When we have two maximum charges that occur 1/2 wavelength apart and peak 1/2 period apart they will trap the waves between them.  When the wavelength of the electromagnetic is the right length, then these charges are self sustaining. When the wave front from wave A has traveled ½ wave length from its origin, it reaches the point where the wave B had started one period ago. At this point the oscillation from wave B is at its peak.  The addition of the charge of A’s wave front and the charge of B’s oscillation equals the maximum charge e. This maximum peak charge becomes the origin of a new electromagnetic wave B, radiating in all directions away from that point.
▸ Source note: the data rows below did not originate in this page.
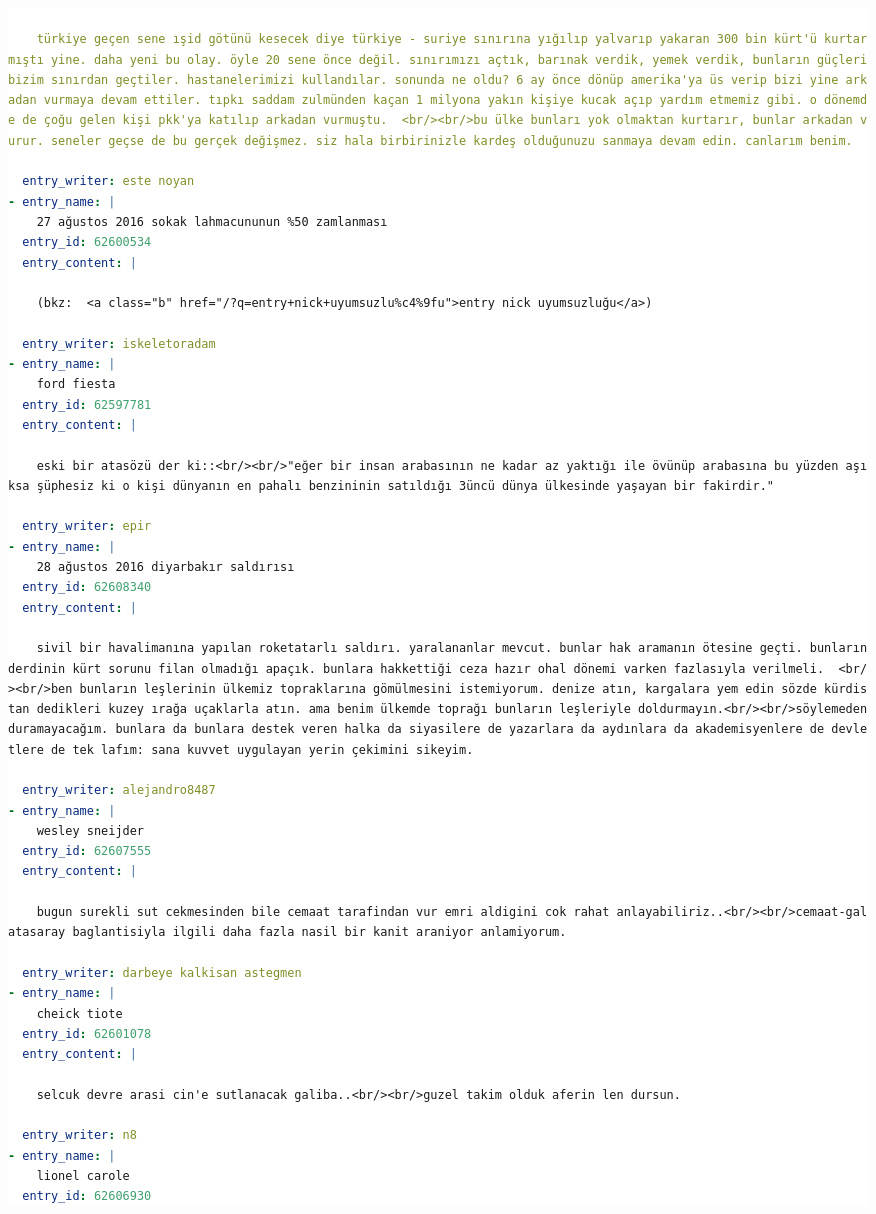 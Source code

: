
 ```yaml
    
    türkiye geçen sene ışid götünü kesecek diye türkiye - suriye sınırına yığılıp yalvarıp yakaran 300 bin kürt'ü kurtarmıştı yine. daha yeni bu olay. öyle 20 sene önce değil. sınırımızı açtık, barınak verdik, yemek verdik, bunların güçleri bizim sınırdan geçtiler. hastanelerimizi kullandılar. sonunda ne oldu? 6 ay önce dönüp amerika'ya üs verip bizi yine arkadan vurmaya devam ettiler. tıpkı saddam zulmünden kaçan 1 milyona yakın kişiye kucak açıp yardım etmemiz gibi. o dönemde de çoğu gelen kişi pkk'ya katılıp arkadan vurmuştu.  <br/><br/>bu ülke bunları yok olmaktan kurtarır, bunlar arkadan vurur. seneler geçse de bu gerçek değişmez. siz hala birbirinizle kardeş olduğunuzu sanmaya devam edin. canlarım benim.
   
  entry_writer: este noyan
- entry_name: |
    27 ağustos 2016 sokak lahmacununun %50 zamlanması
  entry_id: 62600534
  entry_content: |
    
    (bkz:  <a class="b" href="/?q=entry+nick+uyumsuzlu%c4%9fu">entry nick uyumsuzluğu</a>)
   
  entry_writer: iskeletoradam
- entry_name: |
    ford fiesta
  entry_id: 62597781
  entry_content: |
    
    eski bir atasözü der ki::<br/><br/>"eğer bir insan arabasının ne kadar az yaktığı ile övünüp arabasına bu yüzden aşıksa şüphesiz ki o kişi dünyanın en pahalı benzininin satıldığı 3üncü dünya ülkesinde yaşayan bir fakirdir."
   
  entry_writer: epir
- entry_name: |
    28 ağustos 2016 diyarbakır saldırısı
  entry_id: 62608340
  entry_content: |
    
    sivil bir havalimanına yapılan roketatarlı saldırı. yaralananlar mevcut. bunlar hak aramanın ötesine geçti. bunların derdinin kürt sorunu filan olmadığı apaçık. bunlara hakkettiği ceza hazır ohal dönemi varken fazlasıyla verilmeli.  <br/><br/>ben bunların leşlerinin ülkemiz topraklarına gömülmesini istemiyorum. denize atın, kargalara yem edin sözde kürdistan dedikleri kuzey ırağa uçaklarla atın. ama benim ülkemde toprağı bunların leşleriyle doldurmayın.<br/><br/>söylemeden duramayacağım. bunlara da bunlara destek veren halka da siyasilere de yazarlara da aydınlara da akademisyenlere de devletlere de tek lafım: sana kuvvet uygulayan yerin çekimini sikeyim.
   
  entry_writer: alejandro8487
- entry_name: |
    wesley sneijder
  entry_id: 62607555
  entry_content: |
    
    bugun surekli sut cekmesinden bile cemaat tarafindan vur emri aldigini cok rahat anlayabiliriz..<br/><br/>cemaat-galatasaray baglantisiyla ilgili daha fazla nasil bir kanit araniyor anlamiyorum.
   
  entry_writer: darbeye kalkisan astegmen
- entry_name: |
    cheick tiote
  entry_id: 62601078
  entry_content: |
    
    selcuk devre arasi cin'e sutlanacak galiba..<br/><br/>guzel takim olduk aferin len dursun.
   
  entry_writer: n8
- entry_name: |
    lionel carole
  entry_id: 62606930
```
In turn when the wave front from wave B has traveled ½ wave length it reaches the point where the wave A had started one period ago. At this point the oscillation from wave A is at its peak.  The addition of the charge of B’s wave front and the charge of A’s oscillation equals the maximum charge e. This maximum peak charge becomes the origin of a new electromagnetic wave A, radiating in all directions away from that point. Thus, a new electromagnet wave is created every ½ period and ½ wave length apart. Thus, the wavical is electromagnetic waves reflecting back and forth between critical points.  This energy is localized as a particle.

However, particles are not stationary to a fixed space, they are constantly moving in all directions. Particles also have inertia. A wavical moving with a constant velocity of 0.6c and would continue to move at that velocity forever unless some force should change the wavelengths in the wavical. When an observer sees a  wavical moving through space the wavical is affected by the Doppler effect and its time is dilated. With a velocity of 0.6c it takes 1.25 times longer for the cycle to repeat itself than when the wavical is not moving through space.

This can be seen in the computer program WAVICAL printed at the end of this article.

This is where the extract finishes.